In this article, we demonstrate that other parameters play a role in the change of frequency and that an improved model is required. We show that the breathing vibration of NPLs also depends on the structural modification of the NPLs induced by the presence of ligands at their surfaces. This provides a new mean to control phonons in such nanostructures but also a new tool to characterize ligand induced modification of their lattice structure. This latter effect is all the more important when the NPLs are thin, i.e. when the proportion of atoms close to the surface is large. Significant deviations from the mass-load model are reported. They are explained by the modification of the NPL structure as a function of ligand nature, which impacts on the mechanical properties of the NPLs. The fine characterization of this modification allows the calibration of the NPL vibration frequency as a function of the molecular weight on their surface using the experimental measurements, and the ability of these calibrated nanobalances is demonstrated by studying the relative binding affinities of different thiol ligands at the NPL surface.

Results

Nanobalance calibration

In order to characterize the sensitivity of the breathing vibration of the NPLs to the mass of the ligands present on its surface, we prepared CdSe NPLs with a 5 monolayer thickness. After synthesis, the surface of the NPLs is covered with oleic acid ligands (OA, molecular weight: 282.46 g mol⁻¹) and the black curves in Fig. 1a and b show the corresponding UV-Visible absorption and low frequency Raman spectra respectively. The initial absorption spectrum shows two peaks at 515 and 550 nm that are the typical signature of the exciton confinement in a 5 monolayer NPL with oleic acid ligands.²³ After ligand exchange by alkyl-thiols (see Material and methods), the excitonic energy is reduced, which results in a red shift of the exciton peaks to 536 and 567 nm respectively, confirming that the ligand exchange is complete.^20,24 The length of the thiol chain, varied to modify the mass of the ligands from 146.29 g mol⁻¹ for octanethiol (OT), to 286.56 g mol⁻¹ for octadecanethiol (ODT), does not influence significantly the energy of the exciton. To measure the vibration frequency as a function of the ligand molecular weight, the measurements must be performed in close resonance with the lower energy exciton peak.¹⁵ Under such a condition, a strong luminescence background overwhelming the Raman signal is observed, and a low concentration of copper ions is introduced into the NPLs in order to quench a part of the luminescence (see the Methods section).
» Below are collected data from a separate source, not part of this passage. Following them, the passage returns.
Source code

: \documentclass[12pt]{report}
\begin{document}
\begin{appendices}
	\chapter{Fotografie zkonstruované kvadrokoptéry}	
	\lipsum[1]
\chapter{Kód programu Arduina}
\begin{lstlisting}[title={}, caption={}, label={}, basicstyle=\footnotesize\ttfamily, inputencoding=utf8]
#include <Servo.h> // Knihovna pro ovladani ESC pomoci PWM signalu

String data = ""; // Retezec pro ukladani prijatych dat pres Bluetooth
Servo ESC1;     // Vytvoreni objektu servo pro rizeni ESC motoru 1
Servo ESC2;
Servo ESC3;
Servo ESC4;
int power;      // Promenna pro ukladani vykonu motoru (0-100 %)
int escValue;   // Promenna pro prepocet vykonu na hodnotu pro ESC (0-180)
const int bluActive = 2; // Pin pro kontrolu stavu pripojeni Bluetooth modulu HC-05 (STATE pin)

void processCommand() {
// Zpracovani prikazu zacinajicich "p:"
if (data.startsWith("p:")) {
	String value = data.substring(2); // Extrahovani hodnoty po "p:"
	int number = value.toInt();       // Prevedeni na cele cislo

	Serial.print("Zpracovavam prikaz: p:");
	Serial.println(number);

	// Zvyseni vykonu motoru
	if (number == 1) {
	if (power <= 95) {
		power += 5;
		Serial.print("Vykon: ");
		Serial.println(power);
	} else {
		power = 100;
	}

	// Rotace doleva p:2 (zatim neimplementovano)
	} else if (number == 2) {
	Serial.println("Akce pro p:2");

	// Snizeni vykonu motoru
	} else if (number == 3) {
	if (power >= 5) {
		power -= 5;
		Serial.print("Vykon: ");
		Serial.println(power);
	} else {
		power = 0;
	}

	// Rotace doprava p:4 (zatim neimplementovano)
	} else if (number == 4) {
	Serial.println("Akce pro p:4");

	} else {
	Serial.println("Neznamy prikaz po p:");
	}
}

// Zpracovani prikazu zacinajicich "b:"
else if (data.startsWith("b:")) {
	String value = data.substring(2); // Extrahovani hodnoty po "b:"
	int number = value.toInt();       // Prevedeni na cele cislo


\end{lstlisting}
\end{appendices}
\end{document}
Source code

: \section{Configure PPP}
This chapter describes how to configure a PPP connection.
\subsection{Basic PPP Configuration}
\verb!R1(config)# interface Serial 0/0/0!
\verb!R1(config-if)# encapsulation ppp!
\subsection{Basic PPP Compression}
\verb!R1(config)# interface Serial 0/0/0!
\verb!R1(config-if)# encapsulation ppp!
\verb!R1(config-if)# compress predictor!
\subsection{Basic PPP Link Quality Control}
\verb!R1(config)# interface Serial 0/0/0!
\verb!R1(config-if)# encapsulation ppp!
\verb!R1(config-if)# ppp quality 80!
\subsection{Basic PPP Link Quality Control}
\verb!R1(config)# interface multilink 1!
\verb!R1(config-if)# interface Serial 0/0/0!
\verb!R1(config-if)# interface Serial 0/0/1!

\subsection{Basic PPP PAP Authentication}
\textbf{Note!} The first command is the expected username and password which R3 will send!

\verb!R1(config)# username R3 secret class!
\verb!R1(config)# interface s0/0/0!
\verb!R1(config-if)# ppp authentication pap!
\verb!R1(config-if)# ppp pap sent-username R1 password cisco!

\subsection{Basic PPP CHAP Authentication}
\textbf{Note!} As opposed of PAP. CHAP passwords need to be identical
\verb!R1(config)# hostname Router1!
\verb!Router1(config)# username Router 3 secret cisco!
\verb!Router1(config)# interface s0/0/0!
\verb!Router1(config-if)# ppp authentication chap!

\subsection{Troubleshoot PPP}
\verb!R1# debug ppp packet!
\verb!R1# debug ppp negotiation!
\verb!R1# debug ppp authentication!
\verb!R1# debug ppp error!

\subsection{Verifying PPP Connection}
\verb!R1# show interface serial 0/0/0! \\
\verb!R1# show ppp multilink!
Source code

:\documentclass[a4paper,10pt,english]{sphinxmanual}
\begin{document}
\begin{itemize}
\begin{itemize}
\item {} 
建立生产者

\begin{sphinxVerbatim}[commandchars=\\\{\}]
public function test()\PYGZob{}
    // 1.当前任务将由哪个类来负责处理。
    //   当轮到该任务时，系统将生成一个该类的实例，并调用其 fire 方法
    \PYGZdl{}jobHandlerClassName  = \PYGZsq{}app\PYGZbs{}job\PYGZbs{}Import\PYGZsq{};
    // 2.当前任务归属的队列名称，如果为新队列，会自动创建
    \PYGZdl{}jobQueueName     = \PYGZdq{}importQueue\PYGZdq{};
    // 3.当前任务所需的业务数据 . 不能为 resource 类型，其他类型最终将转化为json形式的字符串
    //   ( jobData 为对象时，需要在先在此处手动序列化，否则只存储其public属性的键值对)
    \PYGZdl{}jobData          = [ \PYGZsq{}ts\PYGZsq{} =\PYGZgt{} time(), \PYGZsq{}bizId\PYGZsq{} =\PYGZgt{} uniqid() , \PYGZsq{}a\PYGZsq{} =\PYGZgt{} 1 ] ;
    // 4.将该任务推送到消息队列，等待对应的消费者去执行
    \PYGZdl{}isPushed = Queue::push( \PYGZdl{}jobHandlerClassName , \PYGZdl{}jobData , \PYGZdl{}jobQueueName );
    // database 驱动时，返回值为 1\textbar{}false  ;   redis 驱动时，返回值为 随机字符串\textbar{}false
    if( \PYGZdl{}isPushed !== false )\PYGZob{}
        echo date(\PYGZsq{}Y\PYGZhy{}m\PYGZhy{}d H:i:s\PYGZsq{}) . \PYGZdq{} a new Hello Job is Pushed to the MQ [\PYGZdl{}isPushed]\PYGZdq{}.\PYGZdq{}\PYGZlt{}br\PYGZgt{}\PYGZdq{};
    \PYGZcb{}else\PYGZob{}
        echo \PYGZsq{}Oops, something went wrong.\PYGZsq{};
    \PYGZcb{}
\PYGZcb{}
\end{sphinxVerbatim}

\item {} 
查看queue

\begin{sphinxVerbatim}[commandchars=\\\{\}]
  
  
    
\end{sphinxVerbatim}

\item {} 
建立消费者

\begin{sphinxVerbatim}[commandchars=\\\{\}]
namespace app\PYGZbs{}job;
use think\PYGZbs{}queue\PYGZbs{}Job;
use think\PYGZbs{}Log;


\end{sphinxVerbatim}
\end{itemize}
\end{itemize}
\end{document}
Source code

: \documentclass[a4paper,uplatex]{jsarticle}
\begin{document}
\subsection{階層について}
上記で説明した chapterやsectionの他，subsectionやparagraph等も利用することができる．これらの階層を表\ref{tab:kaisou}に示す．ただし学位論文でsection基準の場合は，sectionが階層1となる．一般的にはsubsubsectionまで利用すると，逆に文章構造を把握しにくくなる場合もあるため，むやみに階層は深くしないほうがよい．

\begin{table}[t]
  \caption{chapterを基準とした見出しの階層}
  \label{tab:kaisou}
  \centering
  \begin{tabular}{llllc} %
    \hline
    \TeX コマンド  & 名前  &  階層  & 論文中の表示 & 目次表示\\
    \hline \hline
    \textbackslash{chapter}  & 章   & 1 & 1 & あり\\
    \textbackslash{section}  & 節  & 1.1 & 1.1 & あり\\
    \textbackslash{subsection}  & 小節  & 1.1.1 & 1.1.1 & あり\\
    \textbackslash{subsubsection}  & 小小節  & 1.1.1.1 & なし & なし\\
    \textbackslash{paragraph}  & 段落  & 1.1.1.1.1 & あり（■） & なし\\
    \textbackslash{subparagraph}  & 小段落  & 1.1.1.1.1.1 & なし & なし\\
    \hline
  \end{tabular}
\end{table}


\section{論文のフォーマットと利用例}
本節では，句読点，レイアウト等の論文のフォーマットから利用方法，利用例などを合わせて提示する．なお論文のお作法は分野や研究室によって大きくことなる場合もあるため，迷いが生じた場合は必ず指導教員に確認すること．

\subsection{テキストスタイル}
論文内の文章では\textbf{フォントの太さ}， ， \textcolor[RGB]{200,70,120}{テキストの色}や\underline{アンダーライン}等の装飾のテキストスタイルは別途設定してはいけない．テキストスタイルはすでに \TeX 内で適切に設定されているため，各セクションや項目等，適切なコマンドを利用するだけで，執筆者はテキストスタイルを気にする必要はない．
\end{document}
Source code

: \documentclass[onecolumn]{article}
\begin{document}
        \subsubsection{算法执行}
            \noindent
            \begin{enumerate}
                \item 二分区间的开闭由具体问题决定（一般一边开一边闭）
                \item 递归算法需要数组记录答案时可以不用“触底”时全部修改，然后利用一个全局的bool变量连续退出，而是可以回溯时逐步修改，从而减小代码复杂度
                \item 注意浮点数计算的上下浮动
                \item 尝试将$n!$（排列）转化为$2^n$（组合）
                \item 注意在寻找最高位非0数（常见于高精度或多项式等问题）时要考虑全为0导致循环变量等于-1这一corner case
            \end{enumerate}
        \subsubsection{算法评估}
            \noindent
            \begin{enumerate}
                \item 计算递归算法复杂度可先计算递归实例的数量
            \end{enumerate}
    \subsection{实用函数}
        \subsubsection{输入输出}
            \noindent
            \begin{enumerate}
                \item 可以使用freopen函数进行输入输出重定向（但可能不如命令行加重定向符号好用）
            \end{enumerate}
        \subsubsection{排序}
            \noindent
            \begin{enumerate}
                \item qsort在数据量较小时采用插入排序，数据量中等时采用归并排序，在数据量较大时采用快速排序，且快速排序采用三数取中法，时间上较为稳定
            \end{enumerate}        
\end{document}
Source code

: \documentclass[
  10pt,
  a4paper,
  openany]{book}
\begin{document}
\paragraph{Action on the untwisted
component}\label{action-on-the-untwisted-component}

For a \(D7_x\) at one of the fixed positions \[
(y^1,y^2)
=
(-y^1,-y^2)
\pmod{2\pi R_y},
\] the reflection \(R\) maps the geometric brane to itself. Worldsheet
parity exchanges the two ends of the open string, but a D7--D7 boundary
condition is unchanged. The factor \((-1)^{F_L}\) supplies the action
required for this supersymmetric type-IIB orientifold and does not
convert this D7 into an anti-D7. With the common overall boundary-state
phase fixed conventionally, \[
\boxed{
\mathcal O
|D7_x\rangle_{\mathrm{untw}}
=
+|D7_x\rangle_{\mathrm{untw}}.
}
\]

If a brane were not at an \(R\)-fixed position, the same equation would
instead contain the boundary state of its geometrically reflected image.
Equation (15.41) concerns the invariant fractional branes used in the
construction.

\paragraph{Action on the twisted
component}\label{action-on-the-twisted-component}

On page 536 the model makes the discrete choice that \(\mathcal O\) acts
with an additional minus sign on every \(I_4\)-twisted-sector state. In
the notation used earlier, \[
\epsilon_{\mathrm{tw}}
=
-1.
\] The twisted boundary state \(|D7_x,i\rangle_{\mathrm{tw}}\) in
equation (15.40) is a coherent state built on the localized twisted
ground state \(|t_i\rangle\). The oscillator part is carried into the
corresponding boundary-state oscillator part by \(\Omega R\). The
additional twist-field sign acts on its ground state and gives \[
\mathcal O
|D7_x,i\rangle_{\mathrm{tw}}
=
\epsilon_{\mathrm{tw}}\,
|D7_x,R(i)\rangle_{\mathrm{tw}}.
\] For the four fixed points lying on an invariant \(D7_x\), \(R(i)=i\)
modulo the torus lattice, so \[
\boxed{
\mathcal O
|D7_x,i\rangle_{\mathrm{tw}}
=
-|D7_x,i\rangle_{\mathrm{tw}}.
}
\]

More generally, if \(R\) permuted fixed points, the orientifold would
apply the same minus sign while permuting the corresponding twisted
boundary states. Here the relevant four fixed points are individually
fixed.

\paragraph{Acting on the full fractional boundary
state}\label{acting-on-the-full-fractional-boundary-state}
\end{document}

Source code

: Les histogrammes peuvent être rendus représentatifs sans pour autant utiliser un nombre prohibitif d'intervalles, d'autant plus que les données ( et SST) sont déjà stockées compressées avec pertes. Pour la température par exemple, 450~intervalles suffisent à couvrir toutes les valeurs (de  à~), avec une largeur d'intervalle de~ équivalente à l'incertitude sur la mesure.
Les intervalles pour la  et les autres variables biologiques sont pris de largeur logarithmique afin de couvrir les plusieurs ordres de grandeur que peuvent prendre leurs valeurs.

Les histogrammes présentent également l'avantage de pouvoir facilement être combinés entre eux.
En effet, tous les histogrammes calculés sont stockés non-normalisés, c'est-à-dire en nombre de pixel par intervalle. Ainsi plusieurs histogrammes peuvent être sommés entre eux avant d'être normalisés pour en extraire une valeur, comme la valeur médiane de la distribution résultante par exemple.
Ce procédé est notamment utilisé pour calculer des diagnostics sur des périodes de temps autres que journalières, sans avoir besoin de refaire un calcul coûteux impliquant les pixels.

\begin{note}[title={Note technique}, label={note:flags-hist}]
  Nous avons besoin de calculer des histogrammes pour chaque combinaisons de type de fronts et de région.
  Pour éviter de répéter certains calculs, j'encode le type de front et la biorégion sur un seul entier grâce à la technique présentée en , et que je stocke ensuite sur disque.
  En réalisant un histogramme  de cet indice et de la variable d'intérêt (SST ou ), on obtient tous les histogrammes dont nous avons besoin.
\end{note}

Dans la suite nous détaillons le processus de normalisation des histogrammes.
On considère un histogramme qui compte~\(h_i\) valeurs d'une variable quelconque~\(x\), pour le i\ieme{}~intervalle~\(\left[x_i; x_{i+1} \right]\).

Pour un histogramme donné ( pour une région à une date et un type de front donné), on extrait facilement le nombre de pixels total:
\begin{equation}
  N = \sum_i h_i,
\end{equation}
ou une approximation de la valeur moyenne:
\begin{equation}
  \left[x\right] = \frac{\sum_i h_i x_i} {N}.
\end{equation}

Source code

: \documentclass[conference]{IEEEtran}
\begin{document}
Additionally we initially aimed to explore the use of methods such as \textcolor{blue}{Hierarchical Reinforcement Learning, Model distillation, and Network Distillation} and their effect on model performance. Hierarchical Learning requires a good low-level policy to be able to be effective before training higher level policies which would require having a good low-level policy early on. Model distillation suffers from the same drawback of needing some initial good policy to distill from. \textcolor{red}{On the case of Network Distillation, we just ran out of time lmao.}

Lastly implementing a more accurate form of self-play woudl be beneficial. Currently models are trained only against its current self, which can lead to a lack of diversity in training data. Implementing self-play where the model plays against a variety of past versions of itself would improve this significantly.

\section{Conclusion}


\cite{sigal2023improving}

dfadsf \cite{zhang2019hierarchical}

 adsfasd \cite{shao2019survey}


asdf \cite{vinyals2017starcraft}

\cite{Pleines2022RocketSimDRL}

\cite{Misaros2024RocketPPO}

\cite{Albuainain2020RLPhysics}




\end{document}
Fig. 1 (a) Optical absorption spectra of 5 ML NPLs as a function of the ligand type (from top to bottom: OT, DDT, HDT, ODT and OA). (b) Corresponding low frequency Raman spectra (the central line corresponding to the Rayleigh scattering has been removed for clarity). (c) Comparison of the experimental frequency with the mass load model.¹⁵ (d) Raman spectra of NPLs with OA ligands (black) and NPLs with OT ligands (red).

Fig. 1b shows the variation of the breathing vibration frequency as a function of the thiol ligand molecular weight. An increase in the ligand molecular weight induces a down-shift in the frequency (from 28.7 cm⁻¹ to 23.5 cm⁻¹), as predicted in our previous work.¹⁵ However, the vibration frequencies measured for OA and ODT whose masses are almost the same (see the Methods section), are significantly different: 25.7 cm⁻¹ and 23.5 cm⁻¹ respectively. This behavior is reported in Fig. 1c, where the experimental results (hexagonal dots) are compared with those of the mass-load model¹⁵ for 5 monolayer and 6 monolayer thick NPLs. Surprisingly, the measured frequency shifts as a function of thiol molecular weights are in good agreement with the model only if we consider 6 ML NPLs, while they are in between 5 and 6 monolayers for OA ligands.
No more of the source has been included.